Hypoxia upregulates angiogenesis and synovial cell migration in rheumatoid arthritis

Introduction Rheumatoid arthritis (RA) is characterised by invasion of cartilage, bone and tendon by inflamed synovium. Previous studies in our laboratory have shown that hypoxia is a feature of RA synovitis. In the present study, we investigated the consequences of hypoxia on angiogenesis and synovial fibroblast migration in RA. Methods Synovial tissue was harvested from RA patients, and synovial membrane cells were cultured under conditions either of hypoxia (1% oxygen) or normoxia (21% oxygen). Protein levels of matrix metalloproteinases ( MMPs) and angiogenic factors were measured, while RNA was extracted for PCR quantification of MMPs/tissue inhibitors of MMP (TIMPs) and angiogenic factors. Migration of RA synovial fibroblasts through collagen, and the effect of RA synovial cell supernatants in an in vitro angiogenesis assay, were utilised to determine the functional relevance of changes in mRNA/protein. Results We observed upregulation under hypoxic conditions of MMPs responsible for collagen breakdown, specifically collagenase MMP-8, and the gelatinases MMP-2 and MMP-9, at both mRNA and protein levels.
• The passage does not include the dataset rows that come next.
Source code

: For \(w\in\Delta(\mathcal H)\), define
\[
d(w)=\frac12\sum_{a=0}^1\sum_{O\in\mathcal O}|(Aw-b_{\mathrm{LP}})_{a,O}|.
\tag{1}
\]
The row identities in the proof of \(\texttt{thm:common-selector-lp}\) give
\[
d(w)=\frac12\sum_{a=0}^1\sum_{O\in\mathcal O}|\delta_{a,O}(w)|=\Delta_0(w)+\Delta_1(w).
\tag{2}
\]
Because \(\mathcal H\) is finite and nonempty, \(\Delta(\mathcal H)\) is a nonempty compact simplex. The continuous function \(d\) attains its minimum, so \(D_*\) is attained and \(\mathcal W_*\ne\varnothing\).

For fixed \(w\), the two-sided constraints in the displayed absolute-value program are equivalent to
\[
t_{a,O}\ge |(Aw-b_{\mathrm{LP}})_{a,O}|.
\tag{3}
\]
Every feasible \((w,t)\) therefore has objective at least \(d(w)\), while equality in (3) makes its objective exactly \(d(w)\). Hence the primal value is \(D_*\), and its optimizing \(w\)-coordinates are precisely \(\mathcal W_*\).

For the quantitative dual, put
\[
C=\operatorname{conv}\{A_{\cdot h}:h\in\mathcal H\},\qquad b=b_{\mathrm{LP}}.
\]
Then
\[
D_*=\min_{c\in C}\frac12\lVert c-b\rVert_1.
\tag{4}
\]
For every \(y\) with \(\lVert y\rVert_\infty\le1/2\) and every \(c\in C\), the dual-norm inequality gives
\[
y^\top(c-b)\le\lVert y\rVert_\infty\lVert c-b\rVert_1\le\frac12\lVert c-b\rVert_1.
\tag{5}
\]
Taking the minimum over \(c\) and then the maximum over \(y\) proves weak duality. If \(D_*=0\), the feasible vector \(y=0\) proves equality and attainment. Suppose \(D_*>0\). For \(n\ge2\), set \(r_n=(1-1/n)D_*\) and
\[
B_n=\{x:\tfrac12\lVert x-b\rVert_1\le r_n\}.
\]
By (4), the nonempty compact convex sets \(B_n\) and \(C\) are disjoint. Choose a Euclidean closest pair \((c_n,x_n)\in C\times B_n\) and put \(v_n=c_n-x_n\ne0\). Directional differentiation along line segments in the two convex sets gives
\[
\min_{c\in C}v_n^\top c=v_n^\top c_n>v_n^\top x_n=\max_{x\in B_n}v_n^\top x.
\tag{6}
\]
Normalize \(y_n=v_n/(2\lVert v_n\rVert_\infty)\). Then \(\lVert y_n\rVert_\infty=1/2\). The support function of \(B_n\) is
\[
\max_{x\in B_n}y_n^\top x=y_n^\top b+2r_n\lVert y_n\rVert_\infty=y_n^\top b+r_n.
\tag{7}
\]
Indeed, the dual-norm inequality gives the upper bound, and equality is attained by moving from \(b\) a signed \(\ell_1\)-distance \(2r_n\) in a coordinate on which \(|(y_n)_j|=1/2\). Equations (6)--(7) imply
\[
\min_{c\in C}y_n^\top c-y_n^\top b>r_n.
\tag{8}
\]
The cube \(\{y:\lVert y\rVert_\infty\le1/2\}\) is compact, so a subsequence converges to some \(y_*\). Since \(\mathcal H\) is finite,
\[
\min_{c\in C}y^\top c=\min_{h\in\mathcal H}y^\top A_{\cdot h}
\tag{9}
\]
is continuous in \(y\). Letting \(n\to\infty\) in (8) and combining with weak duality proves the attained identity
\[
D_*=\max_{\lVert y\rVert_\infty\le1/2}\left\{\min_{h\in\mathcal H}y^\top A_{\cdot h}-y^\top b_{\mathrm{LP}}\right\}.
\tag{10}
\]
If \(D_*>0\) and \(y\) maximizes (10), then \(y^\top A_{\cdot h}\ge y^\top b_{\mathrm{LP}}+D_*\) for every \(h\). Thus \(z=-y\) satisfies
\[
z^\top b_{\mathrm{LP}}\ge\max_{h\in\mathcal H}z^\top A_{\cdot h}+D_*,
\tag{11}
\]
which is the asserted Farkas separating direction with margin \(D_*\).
Increased MT1-MMP mRNA was also observed, but no effect on TIMP-1 or TIMP-2 was detected. RA fibroblast migration across collagen was significantly increased under hypoxic conditions, and was dependent on MMP activity. Furthermore, expression of angiogenic stimuli, such as vascular endothelial growth factor (VEGF), and VEGF/placental growth factor heterodimer, was also increased. Crucially, we show for the first time that hypoxia increased the angiogenic drive of RA cells, as demonstrated by enhanced blood vessel formation in an in vitro angiogenesis assay. Conclusions Hypoxia may be responsible for rendering RA synovial lining proangiogenic and proinvasive, thus leading to the debilitating features characteristic of RA.